Pastor Martin shows that Christ is uniquely fitted to be the great prophet of His church, not merely because He was appointed, but because of who He is. He opens two of three planned arguments: the unequal dignity of His person (from John 1:14-18 and John 3:11-13, the God-only-begotten who comes out of the bosom of the Father), and the unrivaled authority of His position as mediator (the Father having given Him all things). He draws out implications for our understanding of Scripture, for refusing the tyranny of men over conscience, and for the simplicity of true biblical worship.

Christ as Prophet - Corporate Implications
Here We Stand

Pastor Martin explores the corporate implications of Christ's prophetic office, especially in the realm of authority. Since Christ alone is the supreme prophet of His church, five enemies must be resolutely resisted: ignorance of the words of Christ (Matthew 22:29), indifference to the words of Christ (Hosea 8:12), unbelief (Luke 24:25), human tradition that negates God's commandment (Mark 7:8-9), and fanaticism that claims revelation beyond the closed canon. The whole application is intensely pastoral, grounding Trinity Baptist's commitment to systematic exposition, reading of Scripture, and progressive reform according to Scripture.

Undervaluing the Ministry of the Word
Here We Stand

Pastor Martin opens up the corporate implications of Christ's prophetic office, focusing on the first of two great dangers: undervaluing the ministry of the Word. Building on Ephesians 4 he argues that the pastor-teachers Christ gives to His church are nothing less than the appointed instruments through whom Christ Himself, as great Prophet, continues to speak to His people.
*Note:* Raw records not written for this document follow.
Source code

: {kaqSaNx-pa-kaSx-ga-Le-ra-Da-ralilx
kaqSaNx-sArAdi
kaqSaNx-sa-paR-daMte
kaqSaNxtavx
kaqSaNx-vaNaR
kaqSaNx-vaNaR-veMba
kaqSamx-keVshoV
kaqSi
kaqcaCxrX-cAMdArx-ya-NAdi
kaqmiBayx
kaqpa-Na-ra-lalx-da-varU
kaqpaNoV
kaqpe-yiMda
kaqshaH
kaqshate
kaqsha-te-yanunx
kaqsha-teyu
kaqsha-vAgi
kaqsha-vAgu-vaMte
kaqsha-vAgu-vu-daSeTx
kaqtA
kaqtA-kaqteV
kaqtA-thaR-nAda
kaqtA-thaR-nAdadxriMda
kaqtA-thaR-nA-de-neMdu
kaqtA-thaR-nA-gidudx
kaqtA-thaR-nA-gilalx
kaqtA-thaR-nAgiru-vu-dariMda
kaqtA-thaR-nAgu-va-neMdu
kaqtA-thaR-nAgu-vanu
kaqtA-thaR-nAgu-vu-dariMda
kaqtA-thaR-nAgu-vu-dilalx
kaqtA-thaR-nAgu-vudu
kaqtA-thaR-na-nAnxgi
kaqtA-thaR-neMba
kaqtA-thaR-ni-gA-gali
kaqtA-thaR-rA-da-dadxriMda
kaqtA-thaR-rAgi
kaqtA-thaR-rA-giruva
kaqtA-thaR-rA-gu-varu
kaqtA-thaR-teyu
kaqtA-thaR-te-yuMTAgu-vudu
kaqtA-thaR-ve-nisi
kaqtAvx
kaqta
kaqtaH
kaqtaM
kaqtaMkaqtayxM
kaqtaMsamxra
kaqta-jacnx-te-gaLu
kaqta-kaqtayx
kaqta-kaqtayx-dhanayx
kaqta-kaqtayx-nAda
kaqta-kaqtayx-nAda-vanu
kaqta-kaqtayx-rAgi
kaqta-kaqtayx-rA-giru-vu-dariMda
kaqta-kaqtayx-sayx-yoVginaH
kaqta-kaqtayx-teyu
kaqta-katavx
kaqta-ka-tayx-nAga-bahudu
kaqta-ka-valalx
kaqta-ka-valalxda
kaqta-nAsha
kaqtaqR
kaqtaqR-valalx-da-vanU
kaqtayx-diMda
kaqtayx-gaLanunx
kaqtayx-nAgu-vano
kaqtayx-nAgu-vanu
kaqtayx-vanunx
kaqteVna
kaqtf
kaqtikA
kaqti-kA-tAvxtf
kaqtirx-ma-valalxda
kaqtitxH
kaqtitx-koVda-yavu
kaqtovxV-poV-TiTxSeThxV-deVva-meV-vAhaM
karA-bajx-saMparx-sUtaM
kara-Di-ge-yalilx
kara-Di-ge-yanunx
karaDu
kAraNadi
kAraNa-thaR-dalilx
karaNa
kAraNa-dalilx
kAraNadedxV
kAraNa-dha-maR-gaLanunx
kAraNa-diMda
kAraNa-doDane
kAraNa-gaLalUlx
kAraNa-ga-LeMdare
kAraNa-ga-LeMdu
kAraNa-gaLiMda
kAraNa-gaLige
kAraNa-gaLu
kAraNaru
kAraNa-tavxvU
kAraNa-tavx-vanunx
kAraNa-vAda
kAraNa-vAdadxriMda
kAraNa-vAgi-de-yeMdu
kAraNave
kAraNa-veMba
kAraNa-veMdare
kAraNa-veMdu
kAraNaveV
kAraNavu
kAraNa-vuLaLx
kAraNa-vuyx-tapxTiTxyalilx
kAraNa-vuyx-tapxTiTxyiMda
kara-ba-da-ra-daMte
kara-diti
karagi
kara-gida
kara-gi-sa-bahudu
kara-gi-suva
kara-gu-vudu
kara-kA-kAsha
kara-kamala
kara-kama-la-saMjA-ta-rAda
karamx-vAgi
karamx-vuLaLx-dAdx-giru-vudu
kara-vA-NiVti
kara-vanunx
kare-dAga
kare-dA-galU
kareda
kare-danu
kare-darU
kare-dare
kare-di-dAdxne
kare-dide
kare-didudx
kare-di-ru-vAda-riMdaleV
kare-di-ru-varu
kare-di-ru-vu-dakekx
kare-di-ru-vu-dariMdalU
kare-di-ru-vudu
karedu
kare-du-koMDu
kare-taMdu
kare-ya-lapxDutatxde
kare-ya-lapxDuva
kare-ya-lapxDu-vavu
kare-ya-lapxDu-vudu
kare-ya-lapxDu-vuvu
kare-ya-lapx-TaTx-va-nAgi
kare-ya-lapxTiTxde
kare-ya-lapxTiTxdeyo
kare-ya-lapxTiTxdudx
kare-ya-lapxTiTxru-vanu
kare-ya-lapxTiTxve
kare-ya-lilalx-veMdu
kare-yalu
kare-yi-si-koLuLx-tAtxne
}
To despise or trivialize the preaching of those whom He sends is to reject Christ Himself, while to recognize them as His gifts is to encounter the living Christ in the proclamation of His Word.

Idolizing the Ministers of the Word
Here We Stand

Pastor Martin completes his treatment of the corporate implications of Christ's prophetic office by warning against the opposite error from undervaluing the ministry: idolizing the ministers themselves. He uses Matthew 23, the noble Bereans of Acts 17, and Paul's command not to become bondslaves of men to plead that God's people honor the ministry of the Word without ever surrendering the right of private judgment under Scripture. The sermon urges critical, Berean-like listening that holds fast only to what is genuinely from God, lest lazy hearers be led into the tyranny that always follows uncritical attachment to human teachers.

Christ's Prophetic Ministry of Inward Illumination
Here We Stand

Pastor Martin opens up another dimension of Christ's prophetic office: not only does Christ bring His Word to the outer ear through inspired Scripture and faithful preachers, He also exercises an inward, sovereign ministry by which He opens the eyes of the heart so that men and women savingly perceive the beauty and power of the truth. From Luke 24, the Emmaus account, Lydia in Acts 16, and 1 John 5:20, he demonstrates that Christ alone gives this understanding, and then draws out three practical implications: a spirit of dependence (expressed in prayerfulness), a spirit of fear lest we sever the inward work from the written Word, and a spirit of gratitude when Christ does open our eyes.